**WORK TO BE COMPLETED**
Where "issues" occurs in a line of the entries below, copy that line.

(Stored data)
◆ ◆ ◆

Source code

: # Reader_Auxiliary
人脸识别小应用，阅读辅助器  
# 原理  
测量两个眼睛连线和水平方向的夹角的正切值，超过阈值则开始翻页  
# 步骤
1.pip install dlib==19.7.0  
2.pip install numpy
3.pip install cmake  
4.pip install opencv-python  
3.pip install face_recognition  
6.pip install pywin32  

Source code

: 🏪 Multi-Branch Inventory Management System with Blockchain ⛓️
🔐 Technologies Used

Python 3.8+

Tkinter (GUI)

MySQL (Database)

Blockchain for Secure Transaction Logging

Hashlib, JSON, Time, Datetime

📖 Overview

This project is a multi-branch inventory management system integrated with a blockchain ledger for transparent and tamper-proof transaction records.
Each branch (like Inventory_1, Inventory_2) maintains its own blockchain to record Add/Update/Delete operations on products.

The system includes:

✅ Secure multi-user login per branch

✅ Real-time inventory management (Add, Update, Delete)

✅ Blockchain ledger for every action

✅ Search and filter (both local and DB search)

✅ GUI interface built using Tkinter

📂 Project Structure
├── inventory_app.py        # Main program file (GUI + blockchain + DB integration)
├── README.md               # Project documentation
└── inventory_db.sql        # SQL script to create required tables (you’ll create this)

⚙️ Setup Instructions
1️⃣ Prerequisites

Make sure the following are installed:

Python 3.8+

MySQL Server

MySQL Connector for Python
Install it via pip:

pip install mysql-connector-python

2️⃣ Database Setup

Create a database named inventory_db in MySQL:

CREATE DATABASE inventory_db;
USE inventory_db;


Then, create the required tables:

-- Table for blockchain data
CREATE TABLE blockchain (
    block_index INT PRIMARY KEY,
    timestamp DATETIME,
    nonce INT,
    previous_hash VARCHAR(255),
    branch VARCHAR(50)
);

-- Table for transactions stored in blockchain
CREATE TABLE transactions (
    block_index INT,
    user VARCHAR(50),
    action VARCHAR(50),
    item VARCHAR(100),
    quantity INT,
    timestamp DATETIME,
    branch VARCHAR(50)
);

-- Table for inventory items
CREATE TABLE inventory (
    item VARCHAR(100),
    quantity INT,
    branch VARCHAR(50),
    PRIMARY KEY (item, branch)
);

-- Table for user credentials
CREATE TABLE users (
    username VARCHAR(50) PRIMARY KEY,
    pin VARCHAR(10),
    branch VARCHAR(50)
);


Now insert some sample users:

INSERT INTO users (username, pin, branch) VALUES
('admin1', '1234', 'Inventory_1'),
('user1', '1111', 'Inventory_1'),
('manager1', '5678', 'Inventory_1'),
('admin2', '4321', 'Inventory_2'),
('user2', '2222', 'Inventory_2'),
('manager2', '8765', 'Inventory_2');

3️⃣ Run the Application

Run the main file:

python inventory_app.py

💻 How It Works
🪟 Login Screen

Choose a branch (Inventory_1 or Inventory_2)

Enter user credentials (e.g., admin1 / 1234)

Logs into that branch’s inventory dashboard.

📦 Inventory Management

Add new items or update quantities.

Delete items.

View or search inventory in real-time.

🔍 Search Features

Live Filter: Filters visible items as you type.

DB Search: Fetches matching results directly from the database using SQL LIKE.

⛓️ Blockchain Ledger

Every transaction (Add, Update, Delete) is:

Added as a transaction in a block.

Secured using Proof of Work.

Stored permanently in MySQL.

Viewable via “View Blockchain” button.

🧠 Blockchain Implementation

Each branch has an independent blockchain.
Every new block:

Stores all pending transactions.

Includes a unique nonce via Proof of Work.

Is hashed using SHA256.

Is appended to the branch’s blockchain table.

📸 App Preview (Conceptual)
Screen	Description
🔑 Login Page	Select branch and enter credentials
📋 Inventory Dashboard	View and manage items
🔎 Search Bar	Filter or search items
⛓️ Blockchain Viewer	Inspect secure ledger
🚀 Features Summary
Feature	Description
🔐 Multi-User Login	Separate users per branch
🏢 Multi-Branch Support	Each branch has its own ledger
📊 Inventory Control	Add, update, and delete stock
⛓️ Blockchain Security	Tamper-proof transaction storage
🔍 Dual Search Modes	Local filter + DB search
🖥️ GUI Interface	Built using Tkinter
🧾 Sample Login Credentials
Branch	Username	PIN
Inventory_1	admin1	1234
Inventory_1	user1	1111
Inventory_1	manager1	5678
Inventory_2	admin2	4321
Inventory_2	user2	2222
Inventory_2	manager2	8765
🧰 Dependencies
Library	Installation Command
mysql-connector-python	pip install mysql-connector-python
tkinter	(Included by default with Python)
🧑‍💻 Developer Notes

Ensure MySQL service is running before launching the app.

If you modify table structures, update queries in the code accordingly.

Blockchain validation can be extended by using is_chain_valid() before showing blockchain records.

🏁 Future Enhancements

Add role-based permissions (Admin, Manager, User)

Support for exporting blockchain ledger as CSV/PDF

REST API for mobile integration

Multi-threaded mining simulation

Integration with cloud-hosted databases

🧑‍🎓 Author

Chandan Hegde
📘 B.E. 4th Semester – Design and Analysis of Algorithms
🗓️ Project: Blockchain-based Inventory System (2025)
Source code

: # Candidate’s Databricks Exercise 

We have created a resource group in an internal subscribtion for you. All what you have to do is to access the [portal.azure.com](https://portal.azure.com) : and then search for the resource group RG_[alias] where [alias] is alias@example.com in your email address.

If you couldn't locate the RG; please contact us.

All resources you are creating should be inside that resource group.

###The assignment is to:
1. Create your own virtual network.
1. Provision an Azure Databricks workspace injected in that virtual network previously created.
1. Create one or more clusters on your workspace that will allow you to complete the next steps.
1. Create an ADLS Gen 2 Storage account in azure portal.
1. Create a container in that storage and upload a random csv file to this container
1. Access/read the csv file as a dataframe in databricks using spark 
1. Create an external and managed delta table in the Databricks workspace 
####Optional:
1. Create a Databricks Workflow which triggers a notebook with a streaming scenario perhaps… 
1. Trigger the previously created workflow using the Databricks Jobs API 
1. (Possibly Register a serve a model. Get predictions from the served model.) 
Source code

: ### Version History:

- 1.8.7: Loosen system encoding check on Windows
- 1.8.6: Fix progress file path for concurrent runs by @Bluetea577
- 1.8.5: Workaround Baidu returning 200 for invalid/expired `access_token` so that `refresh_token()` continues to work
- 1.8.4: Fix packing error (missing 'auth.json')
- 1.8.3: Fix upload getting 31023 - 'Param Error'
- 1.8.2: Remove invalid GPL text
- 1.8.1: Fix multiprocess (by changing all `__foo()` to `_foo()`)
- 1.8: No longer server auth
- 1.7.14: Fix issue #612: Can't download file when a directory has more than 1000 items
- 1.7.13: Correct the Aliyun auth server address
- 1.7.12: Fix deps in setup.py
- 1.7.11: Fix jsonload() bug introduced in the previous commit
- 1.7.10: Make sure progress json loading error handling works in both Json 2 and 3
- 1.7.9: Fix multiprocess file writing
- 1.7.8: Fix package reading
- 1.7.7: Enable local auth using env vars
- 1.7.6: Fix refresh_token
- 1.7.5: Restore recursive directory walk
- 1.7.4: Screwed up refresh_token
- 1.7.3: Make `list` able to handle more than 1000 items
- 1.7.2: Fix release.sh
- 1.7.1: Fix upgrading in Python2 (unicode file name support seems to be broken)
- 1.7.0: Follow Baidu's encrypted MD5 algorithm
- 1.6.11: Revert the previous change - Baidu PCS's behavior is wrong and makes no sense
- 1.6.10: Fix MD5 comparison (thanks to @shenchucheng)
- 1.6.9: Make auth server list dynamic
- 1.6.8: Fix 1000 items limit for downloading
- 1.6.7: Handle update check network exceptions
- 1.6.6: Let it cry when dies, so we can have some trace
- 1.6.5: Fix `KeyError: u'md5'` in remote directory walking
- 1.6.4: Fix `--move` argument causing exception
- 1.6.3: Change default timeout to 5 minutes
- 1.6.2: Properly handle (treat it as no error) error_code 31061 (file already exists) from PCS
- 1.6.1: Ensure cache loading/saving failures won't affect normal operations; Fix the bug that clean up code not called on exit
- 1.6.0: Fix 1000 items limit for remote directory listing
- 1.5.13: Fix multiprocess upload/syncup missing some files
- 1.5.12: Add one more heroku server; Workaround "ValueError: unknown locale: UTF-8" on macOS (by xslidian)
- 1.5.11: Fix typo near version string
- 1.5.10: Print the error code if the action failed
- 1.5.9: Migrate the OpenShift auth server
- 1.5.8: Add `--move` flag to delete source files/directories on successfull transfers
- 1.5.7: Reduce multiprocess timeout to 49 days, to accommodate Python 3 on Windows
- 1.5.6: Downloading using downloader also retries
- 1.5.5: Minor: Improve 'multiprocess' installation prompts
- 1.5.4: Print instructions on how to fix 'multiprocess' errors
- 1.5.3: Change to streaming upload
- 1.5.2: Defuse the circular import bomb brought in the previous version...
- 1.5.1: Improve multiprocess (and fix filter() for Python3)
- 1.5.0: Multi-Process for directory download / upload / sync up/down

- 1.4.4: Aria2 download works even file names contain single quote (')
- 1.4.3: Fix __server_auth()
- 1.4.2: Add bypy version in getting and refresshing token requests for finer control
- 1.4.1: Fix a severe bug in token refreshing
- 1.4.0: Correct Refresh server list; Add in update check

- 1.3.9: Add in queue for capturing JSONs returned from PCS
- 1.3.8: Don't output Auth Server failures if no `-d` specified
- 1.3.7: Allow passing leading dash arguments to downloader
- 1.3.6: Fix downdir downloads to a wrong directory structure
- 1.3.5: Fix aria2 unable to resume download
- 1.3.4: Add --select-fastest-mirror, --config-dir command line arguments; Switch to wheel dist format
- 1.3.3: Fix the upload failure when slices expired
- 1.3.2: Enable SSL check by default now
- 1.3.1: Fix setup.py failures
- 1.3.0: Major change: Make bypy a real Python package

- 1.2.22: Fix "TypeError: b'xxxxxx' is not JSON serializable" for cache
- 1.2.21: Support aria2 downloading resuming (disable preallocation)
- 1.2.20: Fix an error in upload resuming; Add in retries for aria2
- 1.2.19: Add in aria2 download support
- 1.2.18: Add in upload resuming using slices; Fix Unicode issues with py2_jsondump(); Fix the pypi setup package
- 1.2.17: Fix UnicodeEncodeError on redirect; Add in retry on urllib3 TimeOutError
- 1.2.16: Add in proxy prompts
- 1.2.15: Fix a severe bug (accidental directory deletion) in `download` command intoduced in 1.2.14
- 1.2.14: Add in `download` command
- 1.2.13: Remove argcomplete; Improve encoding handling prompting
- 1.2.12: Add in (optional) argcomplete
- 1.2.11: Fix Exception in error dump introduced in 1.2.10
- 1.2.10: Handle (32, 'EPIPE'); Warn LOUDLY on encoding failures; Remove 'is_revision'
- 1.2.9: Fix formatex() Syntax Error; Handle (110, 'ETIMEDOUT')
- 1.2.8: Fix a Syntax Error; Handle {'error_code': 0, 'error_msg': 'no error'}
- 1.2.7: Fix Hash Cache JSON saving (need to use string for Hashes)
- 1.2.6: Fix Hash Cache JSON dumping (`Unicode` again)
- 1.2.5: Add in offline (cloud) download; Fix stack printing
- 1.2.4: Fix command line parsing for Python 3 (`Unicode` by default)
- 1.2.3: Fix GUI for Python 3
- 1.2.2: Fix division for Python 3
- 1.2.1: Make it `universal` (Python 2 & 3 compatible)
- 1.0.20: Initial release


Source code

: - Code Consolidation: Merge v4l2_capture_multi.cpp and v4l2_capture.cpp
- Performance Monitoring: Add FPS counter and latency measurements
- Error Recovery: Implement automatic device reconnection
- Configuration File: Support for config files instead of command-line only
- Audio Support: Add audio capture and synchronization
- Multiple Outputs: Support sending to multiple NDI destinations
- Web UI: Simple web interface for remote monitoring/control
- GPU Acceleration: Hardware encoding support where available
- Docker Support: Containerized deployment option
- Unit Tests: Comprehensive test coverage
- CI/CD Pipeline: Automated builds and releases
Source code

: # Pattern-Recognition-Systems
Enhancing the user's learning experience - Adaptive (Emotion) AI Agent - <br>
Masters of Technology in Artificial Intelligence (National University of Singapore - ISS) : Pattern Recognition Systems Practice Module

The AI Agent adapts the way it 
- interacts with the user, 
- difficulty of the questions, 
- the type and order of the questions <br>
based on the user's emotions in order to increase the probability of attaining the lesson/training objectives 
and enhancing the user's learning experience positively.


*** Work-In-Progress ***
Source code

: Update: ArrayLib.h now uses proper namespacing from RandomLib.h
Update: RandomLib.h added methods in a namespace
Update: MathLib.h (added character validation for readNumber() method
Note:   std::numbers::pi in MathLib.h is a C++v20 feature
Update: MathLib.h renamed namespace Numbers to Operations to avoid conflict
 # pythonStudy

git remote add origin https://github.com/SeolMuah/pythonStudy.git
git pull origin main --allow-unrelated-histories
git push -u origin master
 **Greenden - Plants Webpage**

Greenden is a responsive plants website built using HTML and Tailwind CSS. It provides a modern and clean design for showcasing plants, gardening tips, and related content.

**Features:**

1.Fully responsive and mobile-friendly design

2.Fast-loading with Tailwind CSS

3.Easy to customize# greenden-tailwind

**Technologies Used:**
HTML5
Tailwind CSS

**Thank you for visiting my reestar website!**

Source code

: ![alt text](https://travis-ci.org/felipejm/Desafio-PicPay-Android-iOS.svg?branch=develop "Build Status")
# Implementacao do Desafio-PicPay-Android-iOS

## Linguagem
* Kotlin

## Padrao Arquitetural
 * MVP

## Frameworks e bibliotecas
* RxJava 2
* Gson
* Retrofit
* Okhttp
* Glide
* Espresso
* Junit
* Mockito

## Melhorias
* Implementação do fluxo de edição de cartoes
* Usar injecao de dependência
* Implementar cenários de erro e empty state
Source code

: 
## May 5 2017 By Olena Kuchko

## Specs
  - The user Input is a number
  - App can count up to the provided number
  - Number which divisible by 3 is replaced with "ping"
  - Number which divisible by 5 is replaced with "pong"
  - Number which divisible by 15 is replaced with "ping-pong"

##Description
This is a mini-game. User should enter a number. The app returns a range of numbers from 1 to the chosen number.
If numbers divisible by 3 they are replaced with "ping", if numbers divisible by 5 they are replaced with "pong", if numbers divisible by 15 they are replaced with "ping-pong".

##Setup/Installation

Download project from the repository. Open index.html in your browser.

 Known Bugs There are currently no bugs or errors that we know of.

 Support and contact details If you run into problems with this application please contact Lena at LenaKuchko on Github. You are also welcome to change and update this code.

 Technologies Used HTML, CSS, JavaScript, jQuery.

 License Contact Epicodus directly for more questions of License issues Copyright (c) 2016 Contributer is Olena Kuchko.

◆ ◆ ◆

**ANSWER AREA**
- 1.2.18: Add in upload resuming using slices; Fix Unicode issues with py2_jsondump(); Fix the pypi setup package
 License Contact Epicodus directly for more questions of License issues Copyright (c) 2016 Contributer is Olena Kuchko.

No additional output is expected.